## DATA LISTING
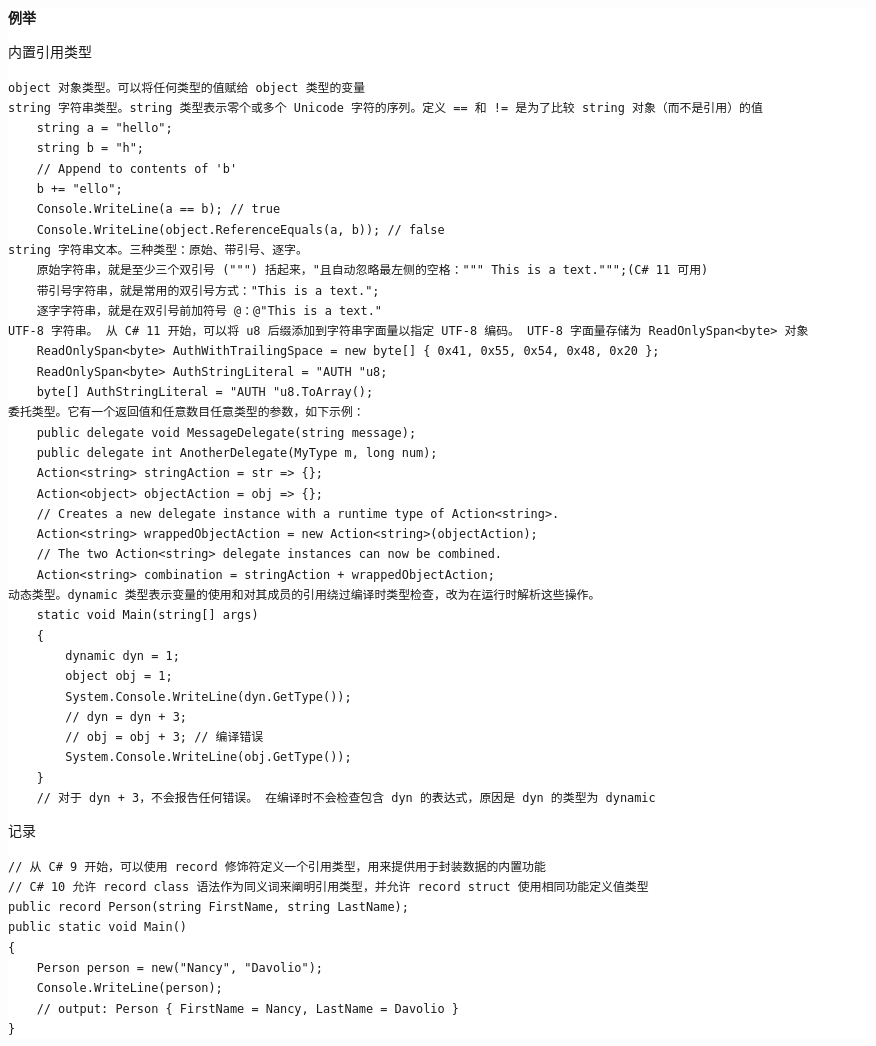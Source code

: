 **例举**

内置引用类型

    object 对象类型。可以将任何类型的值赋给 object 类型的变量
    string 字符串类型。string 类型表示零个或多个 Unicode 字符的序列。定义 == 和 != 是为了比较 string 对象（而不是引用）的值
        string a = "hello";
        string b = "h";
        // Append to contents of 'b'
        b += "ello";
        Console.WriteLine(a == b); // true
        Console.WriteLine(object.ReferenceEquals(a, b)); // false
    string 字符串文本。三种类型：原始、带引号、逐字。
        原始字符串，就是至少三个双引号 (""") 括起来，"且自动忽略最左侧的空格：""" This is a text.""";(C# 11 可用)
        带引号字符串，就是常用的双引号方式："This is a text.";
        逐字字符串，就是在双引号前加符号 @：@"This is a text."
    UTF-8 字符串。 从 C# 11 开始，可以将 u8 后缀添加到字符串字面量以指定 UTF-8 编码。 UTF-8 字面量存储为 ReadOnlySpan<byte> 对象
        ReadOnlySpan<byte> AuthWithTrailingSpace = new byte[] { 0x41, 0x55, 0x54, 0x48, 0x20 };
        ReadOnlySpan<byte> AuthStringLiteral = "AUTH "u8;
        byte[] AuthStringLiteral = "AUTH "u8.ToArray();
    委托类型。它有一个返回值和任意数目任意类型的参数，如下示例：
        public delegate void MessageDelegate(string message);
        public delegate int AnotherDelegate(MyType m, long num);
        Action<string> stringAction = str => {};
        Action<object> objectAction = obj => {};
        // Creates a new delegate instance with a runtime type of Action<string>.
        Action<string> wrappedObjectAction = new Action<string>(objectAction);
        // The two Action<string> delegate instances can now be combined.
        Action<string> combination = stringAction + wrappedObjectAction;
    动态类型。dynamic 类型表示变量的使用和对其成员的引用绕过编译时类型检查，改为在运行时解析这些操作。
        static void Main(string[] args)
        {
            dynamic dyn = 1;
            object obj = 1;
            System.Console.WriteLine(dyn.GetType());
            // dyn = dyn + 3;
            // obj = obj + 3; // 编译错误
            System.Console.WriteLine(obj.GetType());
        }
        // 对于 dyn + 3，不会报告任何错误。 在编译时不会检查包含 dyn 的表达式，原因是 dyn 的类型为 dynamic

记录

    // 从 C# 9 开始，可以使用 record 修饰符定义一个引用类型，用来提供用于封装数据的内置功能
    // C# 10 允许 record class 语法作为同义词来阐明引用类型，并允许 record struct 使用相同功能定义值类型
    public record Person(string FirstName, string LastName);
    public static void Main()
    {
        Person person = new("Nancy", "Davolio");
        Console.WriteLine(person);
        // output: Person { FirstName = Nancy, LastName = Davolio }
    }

---

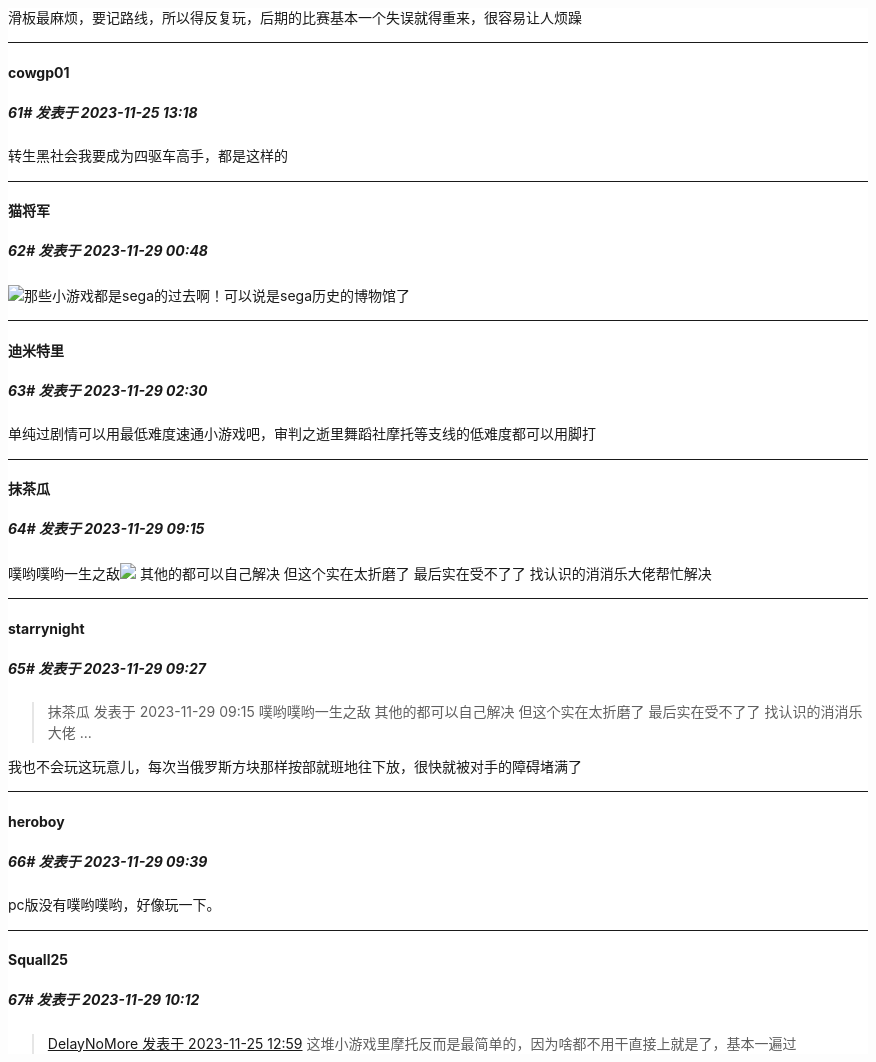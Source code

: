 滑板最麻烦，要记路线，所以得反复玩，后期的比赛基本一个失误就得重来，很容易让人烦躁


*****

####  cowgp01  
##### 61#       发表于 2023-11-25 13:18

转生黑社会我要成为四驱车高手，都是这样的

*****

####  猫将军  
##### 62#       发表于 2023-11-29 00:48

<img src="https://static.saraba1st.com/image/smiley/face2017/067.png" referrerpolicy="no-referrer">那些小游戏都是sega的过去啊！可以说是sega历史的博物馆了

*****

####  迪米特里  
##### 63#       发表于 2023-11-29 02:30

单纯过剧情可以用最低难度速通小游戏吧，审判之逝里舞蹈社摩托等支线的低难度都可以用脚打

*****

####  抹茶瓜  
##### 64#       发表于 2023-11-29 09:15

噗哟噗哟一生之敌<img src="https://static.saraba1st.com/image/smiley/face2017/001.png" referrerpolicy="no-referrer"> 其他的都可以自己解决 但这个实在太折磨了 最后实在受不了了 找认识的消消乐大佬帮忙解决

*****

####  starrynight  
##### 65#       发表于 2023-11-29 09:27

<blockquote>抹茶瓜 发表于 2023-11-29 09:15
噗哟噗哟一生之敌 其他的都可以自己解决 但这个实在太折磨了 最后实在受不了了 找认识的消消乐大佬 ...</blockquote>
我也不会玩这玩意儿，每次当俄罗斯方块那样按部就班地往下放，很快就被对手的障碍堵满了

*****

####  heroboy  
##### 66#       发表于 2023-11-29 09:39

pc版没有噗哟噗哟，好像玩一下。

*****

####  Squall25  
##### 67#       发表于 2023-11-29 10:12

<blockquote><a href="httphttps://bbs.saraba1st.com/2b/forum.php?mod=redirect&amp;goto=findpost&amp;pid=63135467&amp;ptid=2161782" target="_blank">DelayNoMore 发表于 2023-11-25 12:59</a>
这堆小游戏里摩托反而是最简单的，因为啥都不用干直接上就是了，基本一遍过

## YOUR OBJECTIVE
Look through the entries for lines containing the word "Nancy" and return each one.

## YOUR RESPONSE
        Person person = new("Nancy", "Davolio");
        // output: Person { FirstName = Nancy, LastName = Davolio }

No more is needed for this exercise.